▼

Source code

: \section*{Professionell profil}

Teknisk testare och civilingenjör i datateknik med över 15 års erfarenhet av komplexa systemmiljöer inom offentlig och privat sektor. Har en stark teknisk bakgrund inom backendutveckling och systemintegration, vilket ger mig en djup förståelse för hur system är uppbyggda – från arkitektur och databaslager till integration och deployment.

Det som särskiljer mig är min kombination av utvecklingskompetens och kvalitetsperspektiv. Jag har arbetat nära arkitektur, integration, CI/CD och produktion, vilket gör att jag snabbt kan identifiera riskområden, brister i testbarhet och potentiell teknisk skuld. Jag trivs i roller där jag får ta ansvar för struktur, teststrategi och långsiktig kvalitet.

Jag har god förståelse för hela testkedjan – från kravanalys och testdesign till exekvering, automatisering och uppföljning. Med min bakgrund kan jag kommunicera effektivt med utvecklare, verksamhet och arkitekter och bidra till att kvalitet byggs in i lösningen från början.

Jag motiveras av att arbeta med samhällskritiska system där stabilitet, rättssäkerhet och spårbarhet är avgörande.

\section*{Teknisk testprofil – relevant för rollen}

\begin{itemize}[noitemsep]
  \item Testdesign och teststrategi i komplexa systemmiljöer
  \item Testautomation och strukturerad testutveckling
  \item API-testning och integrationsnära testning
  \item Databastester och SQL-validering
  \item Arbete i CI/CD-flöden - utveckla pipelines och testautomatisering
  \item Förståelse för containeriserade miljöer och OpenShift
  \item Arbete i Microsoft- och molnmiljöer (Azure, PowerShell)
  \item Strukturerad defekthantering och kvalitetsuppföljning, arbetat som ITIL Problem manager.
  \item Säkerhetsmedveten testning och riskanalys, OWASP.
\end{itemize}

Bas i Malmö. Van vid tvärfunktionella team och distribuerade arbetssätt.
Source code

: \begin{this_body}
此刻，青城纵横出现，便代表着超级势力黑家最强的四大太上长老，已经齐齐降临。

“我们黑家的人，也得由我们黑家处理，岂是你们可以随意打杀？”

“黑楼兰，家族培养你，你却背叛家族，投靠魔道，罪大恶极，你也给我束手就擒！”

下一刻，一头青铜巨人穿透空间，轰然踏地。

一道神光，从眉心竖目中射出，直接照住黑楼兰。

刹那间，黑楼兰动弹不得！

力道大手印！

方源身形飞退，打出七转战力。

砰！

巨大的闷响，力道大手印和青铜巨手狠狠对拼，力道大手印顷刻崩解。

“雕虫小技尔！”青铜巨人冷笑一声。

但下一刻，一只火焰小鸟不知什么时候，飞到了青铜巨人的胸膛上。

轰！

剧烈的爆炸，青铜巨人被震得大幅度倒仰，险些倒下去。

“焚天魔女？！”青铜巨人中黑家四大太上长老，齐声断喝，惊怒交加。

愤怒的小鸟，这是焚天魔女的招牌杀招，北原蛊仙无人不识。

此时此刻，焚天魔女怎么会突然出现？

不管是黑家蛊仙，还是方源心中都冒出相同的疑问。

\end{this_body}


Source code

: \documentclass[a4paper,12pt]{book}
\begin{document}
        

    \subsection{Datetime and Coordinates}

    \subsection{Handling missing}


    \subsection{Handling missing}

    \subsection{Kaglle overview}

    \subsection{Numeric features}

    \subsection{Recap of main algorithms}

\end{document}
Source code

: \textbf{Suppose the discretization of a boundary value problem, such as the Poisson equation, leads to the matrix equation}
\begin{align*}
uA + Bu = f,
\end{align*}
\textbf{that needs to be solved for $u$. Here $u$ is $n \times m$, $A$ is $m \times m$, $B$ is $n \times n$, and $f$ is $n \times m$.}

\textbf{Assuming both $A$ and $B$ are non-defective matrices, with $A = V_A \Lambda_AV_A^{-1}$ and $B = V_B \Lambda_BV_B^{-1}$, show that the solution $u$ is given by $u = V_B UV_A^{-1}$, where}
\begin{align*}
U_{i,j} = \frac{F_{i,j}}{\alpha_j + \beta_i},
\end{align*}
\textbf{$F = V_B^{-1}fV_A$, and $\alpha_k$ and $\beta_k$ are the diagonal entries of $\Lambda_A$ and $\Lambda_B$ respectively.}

▲

**Your instructions**
Using the entries above, please restate each one word for word.

**Problem solution**
Source code

: \section*{Professionell profil}

Teknisk testare och civilingenjör i datateknik med över 15 års erfarenhet av komplexa systemmiljöer inom offentlig och privat sektor. Har en stark teknisk bakgrund inom backendutveckling och systemintegration, vilket ger mig en djup förståelse för hur system är uppbyggda – från arkitektur och databaslager till integration och deployment.

Det som särskiljer mig är min kombination av utvecklingskompetens och kvalitetsperspektiv. Jag har arbetat nära arkitektur, integration, CI/CD och produktion, vilket gör att jag snabbt kan identifiera riskområden, brister i testbarhet och potentiell teknisk skuld. Jag trivs i roller där jag får ta ansvar för struktur, teststrategi och långsiktig kvalitet.

Jag har god förståelse för hela testkedjan – från kravanalys och testdesign till exekvering, automatisering och uppföljning. Med min bakgrund kan jag kommunicera effektivt med utvecklare, verksamhet och arkitekter och bidra till att kvalitet byggs in i lösningen från början.

Jag motiveras av att arbeta med samhällskritiska system där stabilitet, rättssäkerhet och spårbarhet är avgörande.

\section*{Teknisk testprofil – relevant för rollen}

\begin{itemize}[noitemsep]
  \item Testdesign och teststrategi i komplexa systemmiljöer
  \item Testautomation och strukturerad testutveckling
  \item API-testning och integrationsnära testning
  \item Databastester och SQL-validering
  \item Arbete i CI/CD-flöden - utveckla pipelines och testautomatisering
  \item Förståelse för containeriserade miljöer och OpenShift
  \item Arbete i Microsoft- och molnmiljöer (Azure, PowerShell)
  \item Strukturerad defekthantering och kvalitetsuppföljning, arbetat som ITIL Problem manager.
  \item Säkerhetsmedveten testning och riskanalys, OWASP.
\end{itemize}

Bas i Malmö. Van vid tvärfunktionella team och distribuerade arbetssätt.
Source code

: \begin{this_body}
此刻，青城纵横出现，便代表着超级势力黑家最强的四大太上长老，已经齐齐降临。

“我们黑家的人，也得由我们黑家处理，岂是你们可以随意打杀？”

“黑楼兰，家族培养你，你却背叛家族，投靠魔道，罪大恶极，你也给我束手就擒！”

下一刻，一头青铜巨人穿透空间，轰然踏地。

一道神光，从眉心竖目中射出，直接照住黑楼兰。

刹那间，黑楼兰动弹不得！

力道大手印！

方源身形飞退，打出七转战力。

砰！

巨大的闷响，力道大手印和青铜巨手狠狠对拼，力道大手印顷刻崩解。

“雕虫小技尔！”青铜巨人冷笑一声。

但下一刻，一只火焰小鸟不知什么时候，飞到了青铜巨人的胸膛上。

轰！

剧烈的爆炸，青铜巨人被震得大幅度倒仰，险些倒下去。

“焚天魔女？！”青铜巨人中黑家四大太上长老，齐声断喝，惊怒交加。

愤怒的小鸟，这是焚天魔女的招牌杀招，北原蛊仙无人不识。

此时此刻，焚天魔女怎么会突然出现？

不管是黑家蛊仙，还是方源心中都冒出相同的疑问。

\end{this_body}


Source code

: \documentclass[a4paper,12pt]{book}
\begin{document}
        

    \subsection{Datetime and Coordinates}

    \subsection{Handling missing}


    \subsection{Handling missing}

    \subsection{Kaglle overview}

    \subsection{Numeric features}

    \subsection{Recap of main algorithms}

\end{document}
Source code

: \textbf{Suppose the discretization of a boundary value problem, such as the Poisson equation, leads to the matrix equation}
\begin{align*}
uA + Bu = f,
\end{align*}
\textbf{that needs to be solved for $u$. Here $u$ is $n \times m$, $A$ is $m \times m$, $B$ is $n \times n$, and $f$ is $n \times m$.}

\textbf{Assuming both $A$ and $B$ are non-defective matrices, with $A = V_A \Lambda_AV_A^{-1}$ and $B = V_B \Lambda_BV_B^{-1}$, show that the solution $u$ is given by $u = V_B UV_A^{-1}$, where}
\begin{align*}
U_{i,j} = \frac{F_{i,j}}{\alpha_j + \beta_i},
\end{align*}
\textbf{$F = V_B^{-1}fV_A$, and $\alpha_k$ and $\beta_k$ are the diagonal entries of $\Lambda_A$ and $\Lambda_B$ respectively.}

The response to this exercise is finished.